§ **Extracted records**
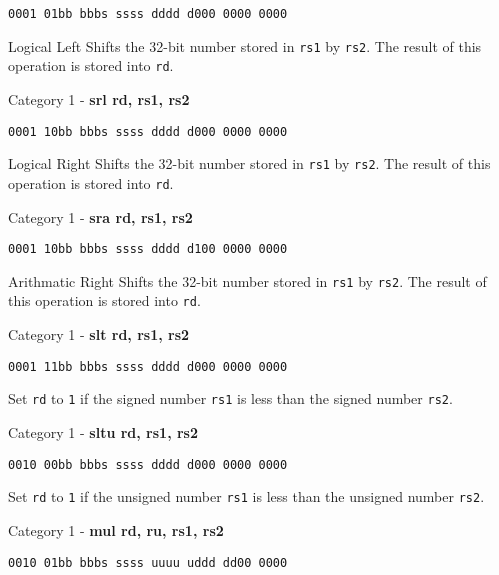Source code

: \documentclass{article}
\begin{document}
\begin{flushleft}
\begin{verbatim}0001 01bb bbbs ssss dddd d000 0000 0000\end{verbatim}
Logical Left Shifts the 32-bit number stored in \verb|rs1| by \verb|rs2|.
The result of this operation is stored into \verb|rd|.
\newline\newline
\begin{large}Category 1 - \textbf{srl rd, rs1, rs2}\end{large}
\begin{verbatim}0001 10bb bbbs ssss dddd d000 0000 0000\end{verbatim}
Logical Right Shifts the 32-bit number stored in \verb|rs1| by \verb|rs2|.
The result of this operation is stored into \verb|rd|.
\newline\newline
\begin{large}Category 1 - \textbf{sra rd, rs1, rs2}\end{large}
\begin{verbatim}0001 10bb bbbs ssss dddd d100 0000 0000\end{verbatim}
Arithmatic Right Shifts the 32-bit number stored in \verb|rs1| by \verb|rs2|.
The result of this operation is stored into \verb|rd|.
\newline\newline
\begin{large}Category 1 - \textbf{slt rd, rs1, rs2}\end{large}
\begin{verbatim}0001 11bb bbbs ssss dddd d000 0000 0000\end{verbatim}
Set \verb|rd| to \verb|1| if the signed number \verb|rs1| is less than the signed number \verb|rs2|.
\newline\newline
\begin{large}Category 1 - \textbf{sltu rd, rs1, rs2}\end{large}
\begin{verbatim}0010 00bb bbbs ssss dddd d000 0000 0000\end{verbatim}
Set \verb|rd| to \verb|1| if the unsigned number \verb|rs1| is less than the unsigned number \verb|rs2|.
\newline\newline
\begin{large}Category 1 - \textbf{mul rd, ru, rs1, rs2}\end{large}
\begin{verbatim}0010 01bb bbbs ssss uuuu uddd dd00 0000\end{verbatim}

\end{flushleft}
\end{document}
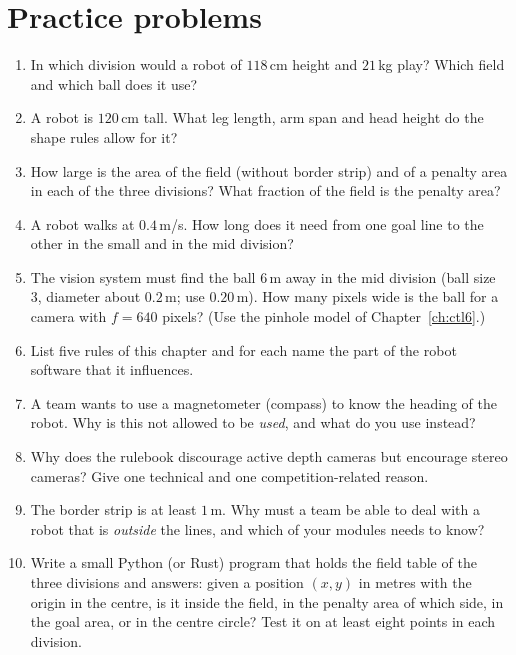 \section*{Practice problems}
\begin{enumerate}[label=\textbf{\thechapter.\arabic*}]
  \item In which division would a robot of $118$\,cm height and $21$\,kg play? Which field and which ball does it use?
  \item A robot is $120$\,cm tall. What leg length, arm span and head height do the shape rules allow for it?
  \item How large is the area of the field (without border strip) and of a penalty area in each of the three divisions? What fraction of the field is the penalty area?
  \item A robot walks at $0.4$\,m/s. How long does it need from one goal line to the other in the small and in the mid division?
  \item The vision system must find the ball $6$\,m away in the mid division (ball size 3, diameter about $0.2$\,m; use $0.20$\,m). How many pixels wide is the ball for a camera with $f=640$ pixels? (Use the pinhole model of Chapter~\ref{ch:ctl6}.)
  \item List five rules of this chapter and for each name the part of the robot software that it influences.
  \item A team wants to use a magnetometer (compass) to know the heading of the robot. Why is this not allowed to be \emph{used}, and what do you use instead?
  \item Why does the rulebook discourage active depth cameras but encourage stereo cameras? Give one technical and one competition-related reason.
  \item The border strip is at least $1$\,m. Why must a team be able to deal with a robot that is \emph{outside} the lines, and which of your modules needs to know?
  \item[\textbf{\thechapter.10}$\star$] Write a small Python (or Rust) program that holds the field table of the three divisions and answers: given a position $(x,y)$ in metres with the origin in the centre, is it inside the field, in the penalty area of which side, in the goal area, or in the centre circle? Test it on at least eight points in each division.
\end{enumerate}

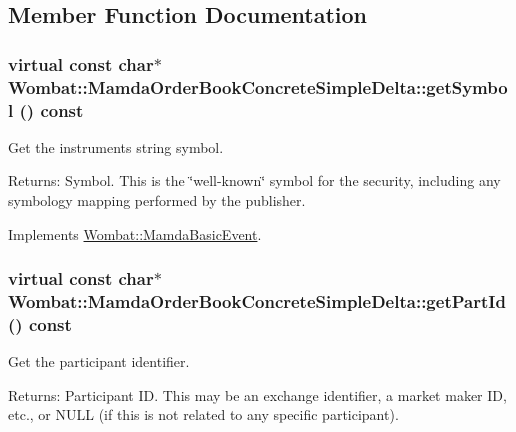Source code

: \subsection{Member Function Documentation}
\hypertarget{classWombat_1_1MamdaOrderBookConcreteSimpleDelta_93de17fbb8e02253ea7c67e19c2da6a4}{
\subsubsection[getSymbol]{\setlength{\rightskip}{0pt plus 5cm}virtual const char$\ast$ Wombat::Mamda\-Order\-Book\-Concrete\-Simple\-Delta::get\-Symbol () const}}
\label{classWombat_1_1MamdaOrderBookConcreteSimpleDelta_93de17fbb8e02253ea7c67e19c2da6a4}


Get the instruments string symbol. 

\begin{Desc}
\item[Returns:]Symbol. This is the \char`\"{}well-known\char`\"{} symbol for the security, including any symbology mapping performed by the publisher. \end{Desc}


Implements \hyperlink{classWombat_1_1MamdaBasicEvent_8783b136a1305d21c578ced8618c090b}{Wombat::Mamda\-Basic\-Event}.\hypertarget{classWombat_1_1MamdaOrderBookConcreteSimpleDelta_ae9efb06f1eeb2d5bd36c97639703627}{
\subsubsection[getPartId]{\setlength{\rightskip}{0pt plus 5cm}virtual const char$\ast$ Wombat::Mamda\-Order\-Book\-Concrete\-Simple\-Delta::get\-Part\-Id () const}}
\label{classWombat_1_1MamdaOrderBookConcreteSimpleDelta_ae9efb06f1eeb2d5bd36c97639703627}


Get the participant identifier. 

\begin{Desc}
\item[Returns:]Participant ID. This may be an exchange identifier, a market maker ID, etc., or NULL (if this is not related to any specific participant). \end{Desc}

§ **TASK BRIEF**
Give the records above again verbatim, pictures omitted.

§ **RESULT**
Source code

: \documentclass{article}
\begin{document}
\begin{flushleft}
\begin{verbatim}0001 01bb bbbs ssss dddd d000 0000 0000\end{verbatim}
Logical Left Shifts the 32-bit number stored in \verb|rs1| by \verb|rs2|.
The result of this operation is stored into \verb|rd|.
\newline\newline
\begin{large}Category 1 - \textbf{srl rd, rs1, rs2}\end{large}
\begin{verbatim}0001 10bb bbbs ssss dddd d000 0000 0000\end{verbatim}
Logical Right Shifts the 32-bit number stored in \verb|rs1| by \verb|rs2|.
The result of this operation is stored into \verb|rd|.
\newline\newline
\begin{large}Category 1 - \textbf{sra rd, rs1, rs2}\end{large}
\begin{verbatim}0001 10bb bbbs ssss dddd d100 0000 0000\end{verbatim}
Arithmatic Right Shifts the 32-bit number stored in \verb|rs1| by \verb|rs2|.
The result of this operation is stored into \verb|rd|.
\newline\newline
\begin{large}Category 1 - \textbf{slt rd, rs1, rs2}\end{large}
\begin{verbatim}0001 11bb bbbs ssss dddd d000 0000 0000\end{verbatim}
Set \verb|rd| to \verb|1| if the signed number \verb|rs1| is less than the signed number \verb|rs2|.
\newline\newline
\begin{large}Category 1 - \textbf{sltu rd, rs1, rs2}\end{large}
\begin{verbatim}0010 00bb bbbs ssss dddd d000 0000 0000\end{verbatim}
Set \verb|rd| to \verb|1| if the unsigned number \verb|rs1| is less than the unsigned number \verb|rs2|.
\newline\newline
\begin{large}Category 1 - \textbf{mul rd, ru, rs1, rs2}\end{large}
\begin{verbatim}0010 01bb bbbs ssss uuuu uddd dd00 0000\end{verbatim}

\end{flushleft}
\end{document}
 \section*{Practice problems}
\begin{enumerate}[label=\textbf{\thechapter.\arabic*}]
  \item In which division would a robot of $118$\,cm height and $21$\,kg play? Which field and which ball does it use?
  \item A robot is $120$\,cm tall. What leg length, arm span and head height do the shape rules allow for it?
  \item How large is the area of the field (without border strip) and of a penalty area in each of the three divisions? What fraction of the field is the penalty area?
  \item A robot walks at $0.4$\,m/s. How long does it need from one goal line to the other in the small and in the mid division?
  \item The vision system must find the ball $6$\,m away in the mid division (ball size 3, diameter about $0.2$\,m; use $0.20$\,m). How many pixels wide is the ball for a camera with $f=640$ pixels? (Use the pinhole model of Chapter~\ref{ch:ctl6}.)
  \item List five rules of this chapter and for each name the part of the robot software that it influences.
  \item A team wants to use a magnetometer (compass) to know the heading of the robot. Why is this not allowed to be \emph{used}, and what do you use instead?
  \item Why does the rulebook discourage active depth cameras but encourage stereo cameras? Give one technical and one competition-related reason.
  \item The border strip is at least $1$\,m. Why must a team be able to deal with a robot that is \emph{outside} the lines, and which of your modules needs to know?
  \item[\textbf{\thechapter.10}$\star$] Write a small Python (or Rust) program that holds the field table of the three divisions and answers: given a position $(x,y)$ in metres with the origin in the centre, is it inside the field, in the penalty area of which side, in the goal area, or in the centre circle? Test it on at least eight points in each division.
\end{enumerate}

Source code

: \subsection{Member Function Documentation}
\hypertarget{classWombat_1_1MamdaOrderBookConcreteSimpleDelta_93de17fbb8e02253ea7c67e19c2da6a4}{
\subsubsection[getSymbol]{\setlength{\rightskip}{0pt plus 5cm}virtual const char$\ast$ Wombat::Mamda\-Order\-Book\-Concrete\-Simple\-Delta::get\-Symbol () const}}
\label{classWombat_1_1MamdaOrderBookConcreteSimpleDelta_93de17fbb8e02253ea7c67e19c2da6a4}


Get the instruments string symbol. 

\begin{Desc}
\item[Returns:]Symbol. This is the \char`\"{}well-known\char`\"{} symbol for the security, including any symbology mapping performed by the publisher. \end{Desc}


Implements \hyperlink{classWombat_1_1MamdaBasicEvent_8783b136a1305d21c578ced8618c090b}{Wombat::Mamda\-Basic\-Event}.\hypertarget{classWombat_1_1MamdaOrderBookConcreteSimpleDelta_ae9efb06f1eeb2d5bd36c97639703627}{
\subsubsection[getPartId]{\setlength{\rightskip}{0pt plus 5cm}virtual const char$\ast$ Wombat::Mamda\-Order\-Book\-Concrete\-Simple\-Delta::get\-Part\-Id () const}}
\label{classWombat_1_1MamdaOrderBookConcreteSimpleDelta_ae9efb06f1eeb2d5bd36c97639703627}


Get the participant identifier. 

\begin{Desc}
\item[Returns:]Participant ID. This may be an exchange identifier, a market maker ID, etc., or NULL (if this is not related to any specific participant). \end{Desc}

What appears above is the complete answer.